My research is directed at defining key pathways in cells that are linked to the development of Parkinson’s and harnessing this knowledge to generate new ideas to prevent and treat the condition. Major advances in genetics have provided clues as to the key molecules that control such pathways however there remain fundamental gaps in our understanding of how these genes function in cells. In my laboratory we have been focused on the PINK1 and Parkin genes that represent the commonest genetic cause of Parkinson’s in patients under the age of 45.

In my presentation I will discuss how the PINK1 and Parkin genes cooperate very closely in cells to protect us against damage to ‘mitochondria’ which are energy-producing centres of our cells. Our work has spanned very basic experiments in cells, but we have recently obtained very strong evidence in humans of the relevance of the PINK1-Parkin pathway to Parkinson’s.

Our work provides a framework for Clinicians to translate our knowledge and test our findings in patients both for the development of better diagnostics and therapies against Parkinson’s.

Bench to bedside Parkinson’s Research

Dr. Esther Sammler


The greatest unmet need in Parkinson’s are treatments that slow the relentless progression of its symptoms. The discovery of genetic changes in different genes that cause Parkinson’s have prompted new therapeutic approaches. LRRK2 is the most frequently mutated gene in Parkinson’s and LRRK2 inhibitor drugs have recently entered early clinical trial stages. However, many questions remain including markers of disease progression, biochemical markers for LRRK2 activation status and biomarkers for drug target engagement. These biomarkers will be necessary to confirm patient subgroups with high LRRK2 activity that might receive greater benefits from these therapies and ensure that the drug has the desired effect on the pathway targeted.

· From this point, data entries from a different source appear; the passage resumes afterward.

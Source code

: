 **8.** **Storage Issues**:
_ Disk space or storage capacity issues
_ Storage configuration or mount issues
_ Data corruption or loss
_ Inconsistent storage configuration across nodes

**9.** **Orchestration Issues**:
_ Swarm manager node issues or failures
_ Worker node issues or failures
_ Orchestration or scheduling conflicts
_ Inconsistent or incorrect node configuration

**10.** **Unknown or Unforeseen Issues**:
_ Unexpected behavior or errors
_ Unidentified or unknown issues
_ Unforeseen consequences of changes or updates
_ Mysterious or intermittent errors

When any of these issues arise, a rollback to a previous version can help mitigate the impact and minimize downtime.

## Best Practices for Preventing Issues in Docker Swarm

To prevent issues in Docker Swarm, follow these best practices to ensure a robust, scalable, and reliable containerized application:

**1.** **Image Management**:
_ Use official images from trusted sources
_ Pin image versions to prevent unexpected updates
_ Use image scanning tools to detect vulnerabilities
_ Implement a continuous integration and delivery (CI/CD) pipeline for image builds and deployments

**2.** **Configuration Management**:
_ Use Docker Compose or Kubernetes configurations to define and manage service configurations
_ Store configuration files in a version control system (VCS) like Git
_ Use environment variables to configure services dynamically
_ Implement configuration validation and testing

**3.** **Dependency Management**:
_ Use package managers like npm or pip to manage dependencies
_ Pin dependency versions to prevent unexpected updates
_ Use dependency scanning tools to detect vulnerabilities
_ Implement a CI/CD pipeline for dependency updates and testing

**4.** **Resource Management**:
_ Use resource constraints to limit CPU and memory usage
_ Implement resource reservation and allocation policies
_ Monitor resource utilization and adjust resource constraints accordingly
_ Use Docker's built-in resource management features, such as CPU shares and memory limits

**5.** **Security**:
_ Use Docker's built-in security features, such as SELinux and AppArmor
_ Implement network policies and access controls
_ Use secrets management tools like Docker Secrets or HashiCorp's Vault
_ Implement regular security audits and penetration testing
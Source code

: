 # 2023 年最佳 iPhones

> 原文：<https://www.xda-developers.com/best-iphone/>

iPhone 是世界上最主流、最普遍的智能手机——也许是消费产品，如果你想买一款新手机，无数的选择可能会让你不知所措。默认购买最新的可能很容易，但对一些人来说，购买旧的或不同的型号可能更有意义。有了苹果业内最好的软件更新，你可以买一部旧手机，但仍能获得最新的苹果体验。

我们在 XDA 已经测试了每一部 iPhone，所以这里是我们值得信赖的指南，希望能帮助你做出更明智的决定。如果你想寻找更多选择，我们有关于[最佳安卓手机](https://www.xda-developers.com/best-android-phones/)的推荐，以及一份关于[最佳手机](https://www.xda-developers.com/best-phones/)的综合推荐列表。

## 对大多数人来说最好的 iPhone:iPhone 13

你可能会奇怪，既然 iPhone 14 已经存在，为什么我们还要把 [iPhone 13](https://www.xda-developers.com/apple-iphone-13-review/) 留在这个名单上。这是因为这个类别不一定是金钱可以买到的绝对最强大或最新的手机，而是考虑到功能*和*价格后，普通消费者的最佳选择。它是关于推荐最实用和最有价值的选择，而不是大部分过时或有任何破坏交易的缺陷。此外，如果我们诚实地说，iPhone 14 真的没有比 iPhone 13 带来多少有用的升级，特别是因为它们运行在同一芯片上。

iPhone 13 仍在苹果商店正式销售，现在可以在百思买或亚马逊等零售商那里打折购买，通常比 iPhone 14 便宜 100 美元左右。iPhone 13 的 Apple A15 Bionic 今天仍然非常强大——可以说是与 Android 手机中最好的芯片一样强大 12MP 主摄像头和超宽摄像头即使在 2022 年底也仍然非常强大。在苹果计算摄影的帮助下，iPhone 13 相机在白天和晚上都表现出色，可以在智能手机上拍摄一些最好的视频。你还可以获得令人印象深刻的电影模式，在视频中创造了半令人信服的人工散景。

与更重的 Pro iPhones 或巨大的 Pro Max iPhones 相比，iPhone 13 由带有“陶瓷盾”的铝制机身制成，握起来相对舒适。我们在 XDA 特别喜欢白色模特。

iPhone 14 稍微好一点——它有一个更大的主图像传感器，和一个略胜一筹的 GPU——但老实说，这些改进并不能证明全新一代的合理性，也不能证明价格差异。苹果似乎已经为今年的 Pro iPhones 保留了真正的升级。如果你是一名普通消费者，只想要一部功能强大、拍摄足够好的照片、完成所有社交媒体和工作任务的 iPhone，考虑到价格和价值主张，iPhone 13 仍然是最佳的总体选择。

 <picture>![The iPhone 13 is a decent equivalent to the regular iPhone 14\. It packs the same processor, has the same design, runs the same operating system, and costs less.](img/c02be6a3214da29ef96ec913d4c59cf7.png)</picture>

My talk will focus on a test that we have developed to measure LRRK2 activity in human peripheral blood and I will show very exciting data demonstrating the usefulness of this test.

For people interested in participating in research, I will also briefly mention a translational research project of mine (involving donating a blood sample) that will soon launch in the East and South East of Scotland.

LRRK2 in Parkinson’s

Prof. Dario Alessi


My laboratory is focused on deciphering the molecular causes of Parkinson’s. We believe that if we can comprehend what causes Parkinson’s, this will enable Researchers, Clinicians and Pharmaceutical Companies to work together to develop better ways to diagnose and treat the condition in the future. The approach we are taking is to study how mutations in certain genes cause Parkinson’s. One of the genes that we are working most on is called “LRRK2”. The LRRK2 gene is one of the most commonly mutated genes that causes familial inherited Parkinson’s. The LRRK2 gene encodes for a protein that is called the “LRRK2 enzyme”. Important research by our laboratory and others has shown that Parkinson’s mutations activate the LRRK2 enzyme.

This has led to the suggestions that drugs that target the LRRK2 enzyme could be developed for the better treatment of Parkinson’s. Excitingly, a company called Denali, based in San Francisco has recently launched the first clinical trials to test this idea. Several other companies are expected to initiate LRRK2 Parkinson’s trials soon.

These new drugs have the potential to slow down the progression of Parkinson’s.  

I will talk about the highlights of our recent research that have led to the discovery of how the LRRK2 enzyme works to control the activity of another set of enzymes called Rab.  I will describe recent work that has resulted in the discovery that mutation in several other genes that cause Parkinson’s, are also excitingly linked to the LRRK2 and Rab enzymes. Our work is revealing that LRRK2 is at the centre of a physiological network which is critical to understanding Parkinson’s. I will explain that with this increasing knowledge of the genetics and biology underlining Parkinson’s, I feel optimistic.

I believe that it is not unrealistic that with continued and expanded research efforts, major strides towards better treating Parkinson’s disease can be made in the coming years. Patient’s support and involvement in research is vital for success!